A client recently said, “Anna, I’ve been working on my relationship with food and my body for a long time. I feel pretty confident and stable in recovery. When do I get to work on changing my body?” And I replied, “You mean, when do you earn the right to lose weight?” To which she responded, “Exactly.”
This may resonate with you on your own journey with body and food. I’ve heard similar versions of this dialogue from several clients. A rendition of, “Now can I lose weight the ‘right’ way?”
First, what is always true is you have body autonomy. You have every right to claim your body in whatever ways feels true to you.
With that said, if weight loss feels true to you, I would want to understand why.
Why do you want to lose weight? What do you believe would be different for you if you lost weight? What is unacceptable about your current shape and size?
Almost universally, I hear clients say they will “feel more confident” if they lose weight. When I hear that, I interpret that to mean, “I believe I am more likely to be accepted and loved by others. Even admired. I can show up in my body in spaces and not worry about rejection. I will also find myself more acceptable and loveable; therefore, I won’t reject myself.”
It is true that our society reinforces weight loss, admires weight loss, and gives more respect and admiration to people in smaller sizes. It then follows that it makes sense that you may believe you would feel more confident by also being in a smaller size. You may even experience, in your history of weight change, an increased sense of confidence in a smaller size.
But what is that confidence based on? It is based on something external to you. It is based on perception. And something external is never sustainable. True confidence is an inside job.
And true belonging is not a size. The diet industry thrives on our fears of rejection and loneliness and perpetuates the lie that diverse bodies are unacceptable. People of every shape and size belong.

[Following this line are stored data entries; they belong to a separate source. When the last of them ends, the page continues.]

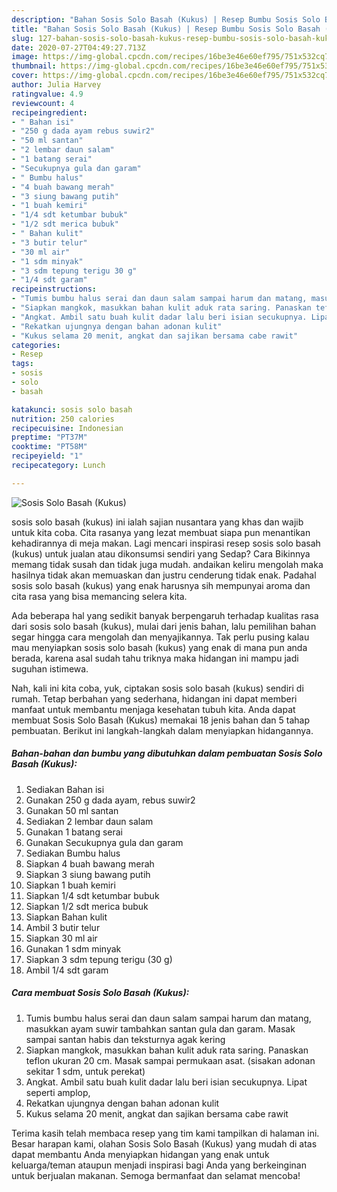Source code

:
 ```yaml
---
description: "Bahan Sosis Solo Basah (Kukus) | Resep Bumbu Sosis Solo Basah (Kukus) Yang Enak Dan Mudah"
title: "Bahan Sosis Solo Basah (Kukus) | Resep Bumbu Sosis Solo Basah (Kukus) Yang Enak Dan Mudah"
slug: 127-bahan-sosis-solo-basah-kukus-resep-bumbu-sosis-solo-basah-kukus-yang-enak-dan-mudah
date: 2020-07-27T04:49:27.713Z
image: https://img-global.cpcdn.com/recipes/16be3e46e60ef795/751x532cq70/sosis-solo-basah-kukus-foto-resep-utama.jpg
thumbnail: https://img-global.cpcdn.com/recipes/16be3e46e60ef795/751x532cq70/sosis-solo-basah-kukus-foto-resep-utama.jpg
cover: https://img-global.cpcdn.com/recipes/16be3e46e60ef795/751x532cq70/sosis-solo-basah-kukus-foto-resep-utama.jpg
author: Julia Harvey
ratingvalue: 4.9
reviewcount: 4
recipeingredient:
- " Bahan isi"
- "250 g dada ayam rebus suwir2"
- "50 ml santan"
- "2 lembar daun salam"
- "1 batang serai"
- "Secukupnya gula dan garam"
- " Bumbu halus"
- "4 buah bawang merah"
- "3 siung bawang putih"
- "1 buah kemiri"
- "1/4 sdt ketumbar bubuk"
- "1/2 sdt merica bubuk"
- " Bahan kulit"
- "3 butir telur"
- "30 ml air"
- "1 sdm minyak"
- "3 sdm tepung terigu 30 g"
- "1/4 sdt garam"
recipeinstructions:
- "Tumis bumbu halus serai dan daun salam sampai harum dan matang, masukkan ayam suwir tambahkan santan gula dan garam. Masak sampai santan habis dan teksturnya agak kering"
- "Siapkan mangkok, masukkan bahan kulit aduk rata saring. Panaskan teflon ukuran 20 cm. Masak sampai permukaan asat. (sisakan adonan sekitar 1 sdm, untuk perekat)"
- "Angkat. Ambil satu buah kulit dadar lalu beri isian secukupnya. Lipat seperti amplop,"
- "Rekatkan ujungnya dengan bahan adonan kulit"
- "Kukus selama 20 menit, angkat dan sajikan bersama cabe rawit"
categories:
- Resep
tags:
- sosis
- solo
- basah

katakunci: sosis solo basah 
nutrition: 250 calories
recipecuisine: Indonesian
preptime: "PT37M"
cooktime: "PT58M"
recipeyield: "1"
recipecategory: Lunch

---
```



![Sosis Solo Basah (Kukus)](https://img-global.cpcdn.com/recipes/16be3e46e60ef795/751x532cq70/sosis-solo-basah-kukus-foto-resep-utama.jpg)


sosis solo basah (kukus) ini ialah sajian nusantara yang khas dan wajib untuk kita coba. Cita rasanya yang lezat membuat siapa pun menantikan kehadirannya di meja makan.
Lagi mencari inspirasi resep sosis solo basah (kukus) untuk jualan atau dikonsumsi sendiri yang Sedap? Cara Bikinnya memang tidak susah dan tidak juga mudah. andaikan keliru mengolah maka hasilnya tidak akan memuaskan dan justru cenderung tidak enak. Padahal sosis solo basah (kukus) yang enak harusnya sih mempunyai aroma dan cita rasa yang bisa memancing selera kita.



Ada beberapa hal yang sedikit banyak berpengaruh terhadap kualitas rasa dari sosis solo basah (kukus), mulai dari jenis bahan, lalu pemilihan bahan segar hingga cara mengolah dan menyajikannya. Tak perlu pusing kalau mau menyiapkan sosis solo basah (kukus) yang enak di mana pun anda berada, karena asal sudah tahu triknya maka hidangan ini mampu jadi suguhan istimewa.


Nah, kali ini kita coba, yuk, ciptakan sosis solo basah (kukus) sendiri di rumah. Tetap berbahan yang sederhana, hidangan ini dapat memberi manfaat untuk membantu menjaga kesehatan tubuh kita. Anda dapat membuat Sosis Solo Basah (Kukus) memakai 18 jenis bahan dan 5 tahap pembuatan. Berikut ini langkah-langkah dalam menyiapkan hidangannya.

<!--inarticleads1-->

##### Bahan-bahan dan bumbu yang dibutuhkan dalam pembuatan Sosis Solo Basah (Kukus):

1. Sediakan  Bahan isi
1. Gunakan 250 g dada ayam, rebus suwir2
1. Gunakan 50 ml santan
1. Sediakan 2 lembar daun salam
1. Gunakan 1 batang serai
1. Gunakan Secukupnya gula dan garam
1. Sediakan  Bumbu halus
1. Siapkan 4 buah bawang merah
1. Siapkan 3 siung bawang putih
1. Siapkan 1 buah kemiri
1. Siapkan 1/4 sdt ketumbar bubuk
1. Siapkan 1/2 sdt merica bubuk
1. Siapkan  Bahan kulit
1. Ambil 3 butir telur
1. Siapkan 30 ml air
1. Gunakan 1 sdm minyak
1. Siapkan 3 sdm tepung terigu (30 g)
1. Ambil 1/4 sdt garam




<!--inarticleads2-->

##### Cara membuat Sosis Solo Basah (Kukus):

1. Tumis bumbu halus serai dan daun salam sampai harum dan matang, masukkan ayam suwir tambahkan santan gula dan garam. Masak sampai santan habis dan teksturnya agak kering
1. Siapkan mangkok, masukkan bahan kulit aduk rata saring. Panaskan teflon ukuran 20 cm. Masak sampai permukaan asat. (sisakan adonan sekitar 1 sdm, untuk perekat)
1. Angkat. Ambil satu buah kulit dadar lalu beri isian secukupnya. Lipat seperti amplop,
1. Rekatkan ujungnya dengan bahan adonan kulit
1. Kukus selama 20 menit, angkat dan sajikan bersama cabe rawit




Terima kasih telah membaca resep yang tim kami tampilkan di halaman ini. Besar harapan kami, olahan Sosis Solo Basah (Kukus) yang mudah di atas dapat membantu Anda menyiapkan hidangan yang enak untuk keluarga/teman ataupun menjadi inspirasi bagi Anda yang berkeinginan untuk berjualan makanan. Semoga bermanfaat dan selamat mencoba!
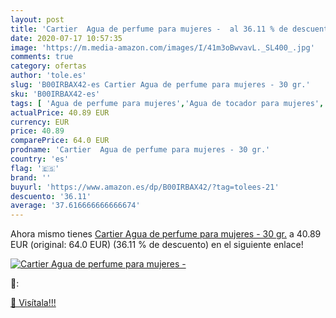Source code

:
 ```yaml
---
layout: post
title: 'Cartier  Agua de perfume para mujeres -  al 36.11 % de descuento'
date: 2020-07-17 10:57:35
image: 'https://m.media-amazon.com/images/I/41m3oBwvavL._SL400_.jpg'
comments: true
category: ofertas
author: 'tole.es'
slug: 'B00IRBAX42-es Cartier Agua de perfume para mujeres - 30 gr.'
sku: 'B00IRBAX42-es'
tags: [ 'Agua de perfume para mujeres','Agua de tocador para mujeres','Almacenaje de adornos festivos','Almacenamiento y organización','Belleza','Fragancias para mujeres','Hogar y cocina','Juguetes','Juguetes electrónicos','Juguetes y juegos','Perfumes y fragancias','Productos para el cuidado de la piel','Sets y juegos para el cuidado de la piel','Videojuegos para niños','agua','de','perfume', ]
actualPrice: 40.89 EUR
currency: EUR
price: 40.89
comparePrice: 64.0 EUR
prodname: 'Cartier  Agua de perfume para mujeres - 30 gr.'
country: 'es'
flag: '🇪🇸'
brand: ''
buyurl: 'https://www.amazon.es/dp/B00IRBAX42/?tag=tolees-21'
descuento: '36.11'
average: '37.616666666666674'
---
```


Ahora mismo tienes [Cartier  Agua de perfume para mujeres - 30 gr.](https://www.amazon.es/dp/B00IRBAX42/?tag=tolees-21) a 40.89 EUR (original: 64.0 EUR) (36.11 %  de descuento) en el siguiente enlace!

[![Cartier  Agua de perfume para mujeres - ](https://m.media-amazon.com/images/I/41m3oBwvavL._SL400_.jpg)](https://www.amazon.es/dp/B00IRBAX42/?tag=tolees-21)

🔎:


[🛒 Visítala!!!](https://www.amazon.es/dp/B00IRBAX42/?tag=tolees-21)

They are found in communities, marriages, families, and every type of relationship available to our species. If we take the time to notice all the humans around us in all their diversity, we will know this to be true.
Therefore confidence and belonging is not size dependent.
Another common reason to want to lose weight is for “health.”
It is also a fallacy that size is an indicator of health. If health was really your truth, weight loss would likely be counterproductive to this goal. In pursuit of health, some people find organic weight change to be a byproduct. But this is by no means universal, nor is it the goal. Health is about nourishing and moving your body appropriately. It is about taking care of your body and yourself. Deprivation in service of weight loss is not health.
The “health” reason to pursue weight loss is almost universally a cover-up for continued body dissatisfaction.
Ok, so obviously, based on my profession, training, and experience, you know I’m biased. So this is where I will say weight loss, or even pursuing it, isn’t inherently bad.
What matters is the why underneath the what. Why do you want to lose weight?
I am chronically and deeply saddened by our culture’s obsession with weight and weight loss. In my experience, there are very few whys for the pursuit of weight loss that aren’t based on false premises or cultural lies. I desperately want to live in a world where our mental and physical energies are spent pursuing our actual truths. In pursuit of our true passions. In pursuit of our contributions. Not in pursuit of how much (or little) space we believe we should occupy in our bodies.
We all deserve to take up space. Body acceptance and true confidence are not earned through body change. Our bodies, as they are, are acceptable and worthy of love and belonging. Peace with our bodies can be found in any size.